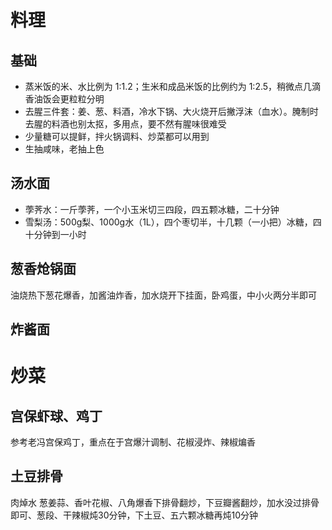 # 料理

## 基础

- 蒸米饭的米、水比例为 1:1.2；生米和成品米饭的比例约为 1:2.5，稍微点几滴香油饭会更粒粒分明
- 去腥三件套：姜、葱、料酒，冷水下锅、大火烧开后撇浮沫（血水）。腌制时去腥的料酒也别太抠，多用点，要不然有腥味很难受
- 少量糖可以提鲜，拌火锅调料、炒菜都可以用到
- 生抽咸味，老抽上色

## 汤水面

- 荸荠水：一斤荸荠，一个小玉米切三四段，四五颗冰糖，二十分钟
- 雪梨汤：500g梨、1000g水（1L），四个枣切半，十几颗（一小把）冰糖，四十分钟到一小时

## 葱香炝锅面
油烧热下葱花爆香，加酱油炸香，加水烧开下挂面，卧鸡蛋，中小火两分半即可

## 炸酱面


# 炒菜
## 宫保虾球、鸡丁
参考老冯宫保鸡丁，重点在于宫爆汁调制、花椒浸炸、辣椒煸香

## 土豆排骨
肉焯水 葱姜蒜、香叶花椒、八角爆香下排骨翻炒，下豆瓣酱翻炒，加水没过排骨即可、葱段、干辣椒炖30分钟，下土豆、五六颗冰糖再炖10分钟
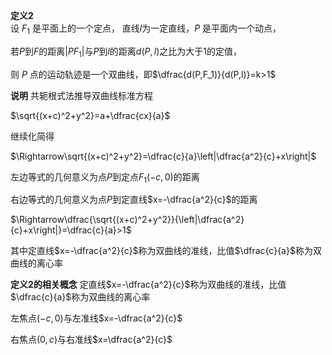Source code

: **定义2**  
设 $F_1$ 是平面上的一个定点， 直线$l$为一定直线，$P$ 是平面内一个动点，

若$P$到$F$的距离$|PF_1|$与$P$到$l$的距离$d(P,l)$之比为大于1的定值，

则 $P$ 点的运动轨迹是一个双曲线，即$\dfrac{d(P,F_1)}{d(P,l)}=k>1$

**说明**
共轭根式法推导双曲线标准方程

$\sqrt{(x+c)^2+y^2}=a+\dfrac{cx}{a}$

继续化简得

$\Rightarrow\sqrt{(x+c)^2+y^2}=\dfrac{c}{a}\left|\dfrac{a^2}{c}+x\right|$

左边等式的几何意义为点$P$到定点$F_1(-c,0)$的距离

右边等式的几何意义为点$P$到定直线$x=-\dfrac{a^2}{c}$的距离

$\Rightarrow\dfrac{\sqrt{(x+c)^2+y^2}}{\left|\dfrac{a^2}{c}+x\right|}=\dfrac{c}{a}>1$

其中定直线$x=-\dfrac{a^2}{c}$称为双曲线的准线，比值$\dfrac{c}{a}$称为双曲线的离心率

**定义2的相关概念**
定直线$x=-\dfrac{a^2}{c}$称为双曲线的准线，比值$\dfrac{c}{a}$称为双曲线的离心率

左焦点$(-c,0)$与左准线$x=-\dfrac{a^2}{c}$

右焦点$(0,c)$与右准线$x=\dfrac{a^2}{c}$
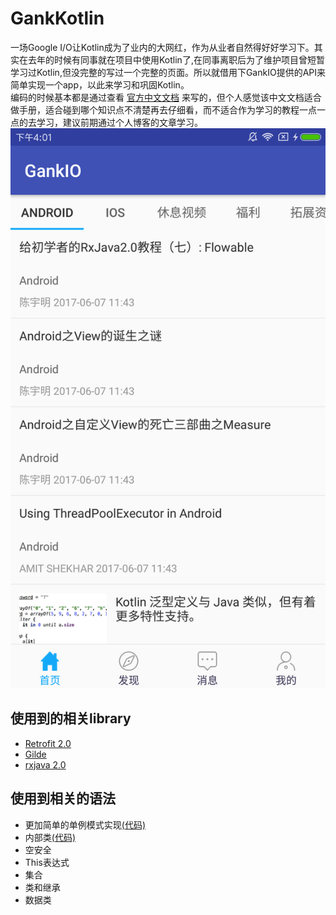 # GankKotlin
一场Google I/O让Kotlin成为了业内的大网红，作为从业者自然得好好学习下。其实在去年的时候有同事就在项目中使用Kotlin了,在同事离职后为了维护项目曾短暂学习过Kotlin,但没完整的写过一个完整的页面。所以就借用下GankIO提供的API来简单实现一个app，以此来学习和巩固Kotlin。  
编码的时候基本都是通过查看 [官方中文文档](http://www.kotlincn.net/docs/reference/) 来写的，但个人感觉该中文文档适合做手册，适合碰到哪个知识点不清楚再去仔细看，而不适合作为学习的教程一点一点的去学习，建议前期通过个人博客的文章学习。
![截图](https://github.com/kingkingruan/GankKotlin/blob/master/device-2017-06-07-160224.png)
## 使用到的相关library  
* [Retrofit 2.0](http://square.github.io/retrofit/)  
* [Gilde](https://github.com/bumptech/glide)  
* [rxjava 2.0](https://github.com/ReactiveX/RxJava)
## 使用到相关的语法
* 更加简单的单例模式实现[(代码)](https://github.com/kingkingruan/GankKotlin/blob/master/app/src/main/java/com/kingkingduanduan/gankiokotlin/comp/network/ApiStore.kt)  
* 内部类[(代码)](https://github.com/kingkingruan/GankKotlin/blob/master/app/src/main/java/com/kingkingduanduan/gankiokotlin/ui/fragment/DataFragment.kt)  
* 空安全
* This表达式
* 集合
* 类和继承
* 数据类
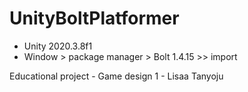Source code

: # UnityBoltPlatformer
- Unity 2020.3.8f1
- Window > package manager > Bolt 1.4.15 >> import

Educational project - Game design 1 - Lisaa
Tanyoju
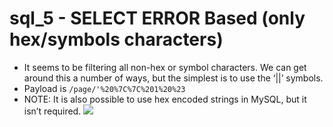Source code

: # sql_5 - SELECT ERROR Based (only hex/symbols characters)
- It seems to be filtering all non-hex or symbol characters. We can get around this a number of ways, but the simplest is to use the ‘||’ symbols.
- Payload is `/page/'%20%7C%7C%201%20%23`
- NOTE: It is also possible to use hex encoded strings in MySQL, but it isn’t required.
![](https://d2mxuefqeaa7sj.cloudfront.net/s_D1CF04A7F2975FBE28B89C00E052CDE16A28AD0D6622A39C029738E493BE6857_1528355436593_Screenshot+2018-06-07+00.10.21.png)
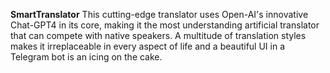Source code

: **SmartTranslator**
This cutting-edge translator uses Open-AI's innovative Chat-GPT4 in its core, making it the most understanding artificial translator that can compete with native speakers. A multitude of translation styles makes it irreplaceable in every aspect of life and a beautiful UI in a Telegram bot is an icing on the cake.
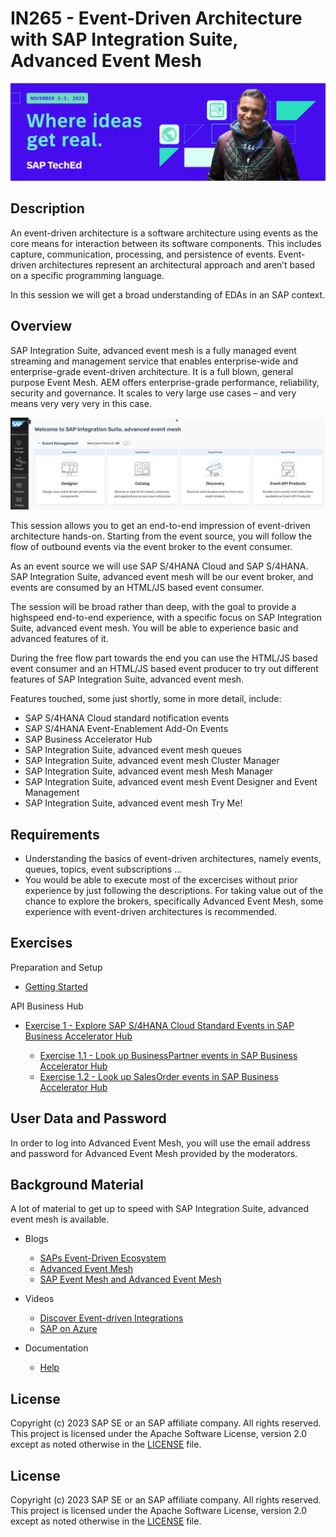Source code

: # IN265 - Event-Driven Architecture with SAP Integration Suite, Advanced Event Mesh

![Pic 1](/./images/IN265-1.jpeg)

## Description

An event-driven architecture is a software architecture using events as the core means for interaction between its software components. This includes capture, communication, processing, and persistence of events.  Event-driven architectures represent an architectural approach and aren’t based on a specific programming language.

In this session we will get a broad understanding of EDAs in an SAP context. 

## Overview

SAP Integration Suite, advanced event mesh is a fully managed event streaming and management service that enables enterprise-wide and enterprise-grade event-driven architecture. It is a full blown, general purpose Event Mesh. AEM offers enterprise-grade performance, reliability, security and governance. It scales to very large use cases – and very means very very very in this case.

![Pic 1](/./images/IN265-2.png)

This session allows you to get an end-to-end impression of event-driven architecture hands-on. Starting from the event source, you will follow the flow of outbound events via the event broker to the event consumer.

As an event source we will use SAP S/4HANA Cloud and SAP S/4HANA. SAP Integration Suite, advanced event mesh will be our event broker, and events are consumed by an HTML/JS based event consumer.

The session will be broad rather than deep, with the goal to provide a highspeed end-to-end experience, with a specific focus on SAP Integration Suite, advanced event mesh. You will be able to experience basic and advanced features of it.

During the free flow part towards the end you can use the HTML/JS based event consumer and an HTML/JS based event producer to try out different features of SAP Integration Suite, advanced event mesh.

Features touched, some just shortly, some in more detail, include:

- SAP S/4HANA Cloud standard notification events
- SAP S/4HANA Event-Enablement Add-On Events
- SAP Business Accelerator Hub
- SAP Integration Suite, advanced event mesh queues
- SAP Integration Suite, advanced event mesh Cluster Manager
- SAP Integration Suite, advanced event mesh Mesh Manager
- SAP Integration Suite, advanced event mesh Event Designer and Event Management
- SAP Integration Suite, advanced event mesh Try Me!

## Requirements

- Understanding the basics of event-driven architectures, namely events, queues, topics, event subscriptions ...
- You would be able to execute most of the excercises without prior experience by just following the descriptions. For taking value out of the chance to explore the brokers, specifically Advanced Event Mesh, some experience with event-driven architectures is recommended.

## Exercises

Preparation and Setup

- [Getting Started](exercises/ex0/)

API Business Hub 

- [Exercise 1 - Explore SAP S/4HANA Cloud Standard Events in SAP Business Accelerator Hub](exercises/ex1/)

    - [Exercise 1.1 - Look up BusinessPartner events in SAP Business Accelerator Hub](https://github.com/SAP-samples/teched2023-IN261/tree/main/exercises/ex1#exercise-11---look-up-the-businesspartner-events-in-sap-business-accelerator-hub)
     - [Exercise 1.2 - Look up SalesOrder events in SAP Business Accelerator Hub](https://github.com/SAP-samples/teched2023-IN261/blob/main/exercises/ex1/README.md#exercise-12---look-up-the-salesorder-events-in-sap-business-accelerator-hub)

## User Data and Password 

In order to log into Advanced Event Mesh, you will use the email address and password for Advanced Event Mesh provided by the moderators. 

 ## Background Material 

A lot of material to get up to speed with SAP Integration Suite, advanced event mesh is available.

- Blogs

    - [SAPs Event-Driven Ecosystem](https://blogs.sap.com/2022/09/01/saps-event-driven-ecosystem-revisited/)
    - [Advanced Event Mesh](https://blogs.sap.com/2022/10/28/turn-your-erp-into-a-team-player-introducing-sap-integration-suite-advanced-event-mesh/ )
    - [SAP Event Mesh and Advanced Event Mesh](https://blogs.sap.com/2022/10/03/sap-integration-suite-advanced-event-mesh-vis-a-vis-sap-event-mesh-and-sap-integration-suite./)

- Videos

    - [Discover Event-driven Integrations](https://www.youtube.com/watch?v=r9lyC_2ss2U)
    - [SAP on Azure](https://www.youtube.com/watch?v=NNrzXbX3mk0)

- Documentation

    - [Help](https://help.pubsub.em.services.cloud.sap/Cloud/cloud-lp.htm)

## License
Copyright (c) 2023 SAP SE or an SAP affiliate company. All rights reserved. This project is licensed under the Apache Software License, version 2.0 except as noted otherwise in the [LICENSE](LICENSES/Apache-2.0.txt) file.

## License
Copyright (c) 2023 SAP SE or an SAP affiliate company. All rights reserved. This project is licensed under the Apache Software License, version 2.0 except as noted otherwise in the [LICENSE](LICENSES/Apache-2.0.txt) file.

* * * * * * * * *

Exercise details
In the data above, which lines lie between the line with "- SAP Integration Suite, advanced event mesh Try" and the line with "- [Exercise 1 - Explore", inclusive? Print those lines exactly and nothing else.

Task solution
- SAP Integration Suite, advanced event mesh Try Me!

## Requirements

- Understanding the basics of event-driven architectures, namely events, queues, topics, event subscriptions ...
- You would be able to execute most of the excercises without prior experience by just following the descriptions. For taking value out of the chance to explore the brokers, specifically Advanced Event Mesh, some experience with event-driven architectures is recommended.

## Exercises

Preparation and Setup

- [Getting Started](exercises/ex0/)

API Business Hub 

- [Exercise 1 - Explore SAP S/4HANA Cloud Standard Events in SAP Business Accelerator Hub](exercises/ex1/)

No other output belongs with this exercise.